In another space-saving move, the designers of the file system stored the inode’s size field as a 24-bit integer. There’s no 24-bit integer type in C, so we represent this value using two fields in the inodestruct: i_size1, which contains the least-significant 16 bits of the value, and i_size0, which contains the most-significant 8 bits of the value. We provide a function inode_getsize in inode.c that assembles these two fields into a normal C integer for you.

The First Inode

Since there is no inode with an inumber of 0, the designers of the file system decided not to waste the 32 bytes of disk space to store it. The first inode in the first inode block has inumber 1; this inode corresponds to the root directory for the file system. (See unixfilesystem.h for details.)

Be careful not to assume that the first inode has an inumber of 0. Off-by-one errors are the worst.

Inode’s i_mode

The 16-bit integer i_mode in the inode struct isn’t really a number; rather, the individual bits of the field indicate various properties of the inode. ino.h contains #defines that describe what each bit means.

For instance, we say an inode is allocated if it points to an existing file. The most-significant bit (i.e. bit 15) of i_mode indicates whether the inode is allocated or not. So the C expression (i_mode & IALLOC) == 0 is true if the inode is unallocated and false otherwise.

Similarly, bit 12 of i_mode indicates whether the file uses the large file mapping scheme. So if (i_mode & ILARG)!= 0, then the inode’s i_addr fields point at indirect and doubly-indirect blocks rather than directly at the data blocks.

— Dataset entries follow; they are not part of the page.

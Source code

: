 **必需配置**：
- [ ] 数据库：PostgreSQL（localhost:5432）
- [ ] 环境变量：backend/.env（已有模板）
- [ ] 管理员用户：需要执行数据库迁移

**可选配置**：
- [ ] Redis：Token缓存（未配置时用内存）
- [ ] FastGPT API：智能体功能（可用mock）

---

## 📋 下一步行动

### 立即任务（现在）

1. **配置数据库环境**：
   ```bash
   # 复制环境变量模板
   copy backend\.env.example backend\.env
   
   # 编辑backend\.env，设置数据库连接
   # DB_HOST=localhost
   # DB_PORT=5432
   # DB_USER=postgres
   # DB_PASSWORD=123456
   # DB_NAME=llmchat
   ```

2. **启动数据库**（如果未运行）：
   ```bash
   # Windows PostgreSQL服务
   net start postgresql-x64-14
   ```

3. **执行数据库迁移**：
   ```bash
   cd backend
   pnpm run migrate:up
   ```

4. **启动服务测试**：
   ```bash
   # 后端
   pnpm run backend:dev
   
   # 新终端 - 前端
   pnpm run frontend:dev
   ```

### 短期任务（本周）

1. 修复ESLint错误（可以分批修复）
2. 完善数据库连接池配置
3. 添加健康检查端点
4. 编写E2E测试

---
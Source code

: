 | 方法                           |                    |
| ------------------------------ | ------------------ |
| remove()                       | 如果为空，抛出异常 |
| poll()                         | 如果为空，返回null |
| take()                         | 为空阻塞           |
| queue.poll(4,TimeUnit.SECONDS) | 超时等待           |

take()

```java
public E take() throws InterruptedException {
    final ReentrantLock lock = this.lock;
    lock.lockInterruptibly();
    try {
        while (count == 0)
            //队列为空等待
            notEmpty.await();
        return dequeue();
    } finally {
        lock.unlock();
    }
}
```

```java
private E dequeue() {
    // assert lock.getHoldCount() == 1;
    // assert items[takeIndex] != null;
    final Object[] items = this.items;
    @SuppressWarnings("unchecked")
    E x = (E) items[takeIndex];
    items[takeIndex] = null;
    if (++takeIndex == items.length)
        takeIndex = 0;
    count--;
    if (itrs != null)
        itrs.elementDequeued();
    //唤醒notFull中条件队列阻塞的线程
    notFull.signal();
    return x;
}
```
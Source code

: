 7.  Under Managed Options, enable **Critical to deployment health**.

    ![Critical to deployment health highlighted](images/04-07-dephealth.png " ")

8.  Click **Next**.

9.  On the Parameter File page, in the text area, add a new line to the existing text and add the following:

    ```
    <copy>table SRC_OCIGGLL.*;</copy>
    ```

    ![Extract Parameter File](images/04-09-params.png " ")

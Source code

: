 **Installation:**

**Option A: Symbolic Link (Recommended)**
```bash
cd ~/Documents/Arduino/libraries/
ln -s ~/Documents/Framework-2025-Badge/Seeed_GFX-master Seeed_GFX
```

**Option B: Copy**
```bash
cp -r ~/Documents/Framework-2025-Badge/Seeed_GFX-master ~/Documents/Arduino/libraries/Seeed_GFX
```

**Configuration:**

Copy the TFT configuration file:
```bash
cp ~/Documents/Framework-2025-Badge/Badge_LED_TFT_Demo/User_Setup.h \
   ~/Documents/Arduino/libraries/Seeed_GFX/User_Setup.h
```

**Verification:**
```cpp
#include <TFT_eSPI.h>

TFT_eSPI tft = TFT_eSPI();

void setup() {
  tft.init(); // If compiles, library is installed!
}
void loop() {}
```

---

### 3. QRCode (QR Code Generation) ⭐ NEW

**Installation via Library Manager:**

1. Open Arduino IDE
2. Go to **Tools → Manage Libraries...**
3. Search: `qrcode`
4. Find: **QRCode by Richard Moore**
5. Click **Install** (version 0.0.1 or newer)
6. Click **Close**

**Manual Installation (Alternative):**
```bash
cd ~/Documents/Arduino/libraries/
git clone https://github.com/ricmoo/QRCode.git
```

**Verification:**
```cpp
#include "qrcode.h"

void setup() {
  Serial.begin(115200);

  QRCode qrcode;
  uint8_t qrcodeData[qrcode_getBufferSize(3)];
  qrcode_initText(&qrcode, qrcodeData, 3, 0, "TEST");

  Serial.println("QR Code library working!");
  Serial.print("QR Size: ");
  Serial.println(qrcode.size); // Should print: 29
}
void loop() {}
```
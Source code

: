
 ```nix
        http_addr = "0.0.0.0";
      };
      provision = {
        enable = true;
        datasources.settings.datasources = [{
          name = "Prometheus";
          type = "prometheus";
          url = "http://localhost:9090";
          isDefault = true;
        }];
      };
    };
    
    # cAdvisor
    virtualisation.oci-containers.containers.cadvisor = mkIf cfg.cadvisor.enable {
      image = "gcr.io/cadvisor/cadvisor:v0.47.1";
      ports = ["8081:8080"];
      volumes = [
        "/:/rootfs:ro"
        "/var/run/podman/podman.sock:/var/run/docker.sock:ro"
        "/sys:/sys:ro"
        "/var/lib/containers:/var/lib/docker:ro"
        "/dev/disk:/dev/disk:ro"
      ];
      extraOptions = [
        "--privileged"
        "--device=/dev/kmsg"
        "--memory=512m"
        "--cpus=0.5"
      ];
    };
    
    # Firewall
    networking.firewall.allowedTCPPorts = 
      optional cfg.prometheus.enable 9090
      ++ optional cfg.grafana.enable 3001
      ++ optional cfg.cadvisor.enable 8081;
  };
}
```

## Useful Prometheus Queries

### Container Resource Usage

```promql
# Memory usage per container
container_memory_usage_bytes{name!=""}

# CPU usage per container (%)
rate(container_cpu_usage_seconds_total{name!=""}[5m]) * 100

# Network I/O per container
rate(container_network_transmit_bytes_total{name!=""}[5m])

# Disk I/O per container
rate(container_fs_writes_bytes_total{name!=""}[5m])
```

Bits 14 and 13 form a 2-bit wide field specifying the type of file. This field is 0 for regular files and 2 (i.e. binary 10, or the constant IFDIR) for directories. So the expression (i_mode & IFMT) == IFDIR is true if the inode is a directory, and false otherwise.

Type casting

Try to minimize the use of type casting. For example, when implementing inode_iget, past students have sometimes declared generic character buffers (e.g. char buffer[DISKIMG_SECTOR_SIZE]) to store the contents of a sector in the inode table, and then gone on to use type casting and manual pointer arithmetic to replicate the contents of an inode in the space addressed by inp.

Don’t do that. Instead, declare an array of struct inode records (you know that the contents of sectors in the inode table store inode records, right?) and pass the address of that array to diskimg_readsector. That way, you can manipulate the contents of a strongly typed array of struct inodes instead of a weakly typed array of chars. Stated differently, you don’t need to use the void * trickery you learned in CS107 here. You only go with void *, manual pointer arithmetic, and memcpy when you don’t know the data types that are being stored, copied, and passed around. In the case of inode_iget, you know the sectors you’re examining contain arrays of struct inodes.

Similarly, your implementation of directory_findname should declare an array of struct direntv6 instead of a character array of length 512, and you should be able to take advantage of the fact that an indirect block contains an array of 256 two-byte integers (uint16_t).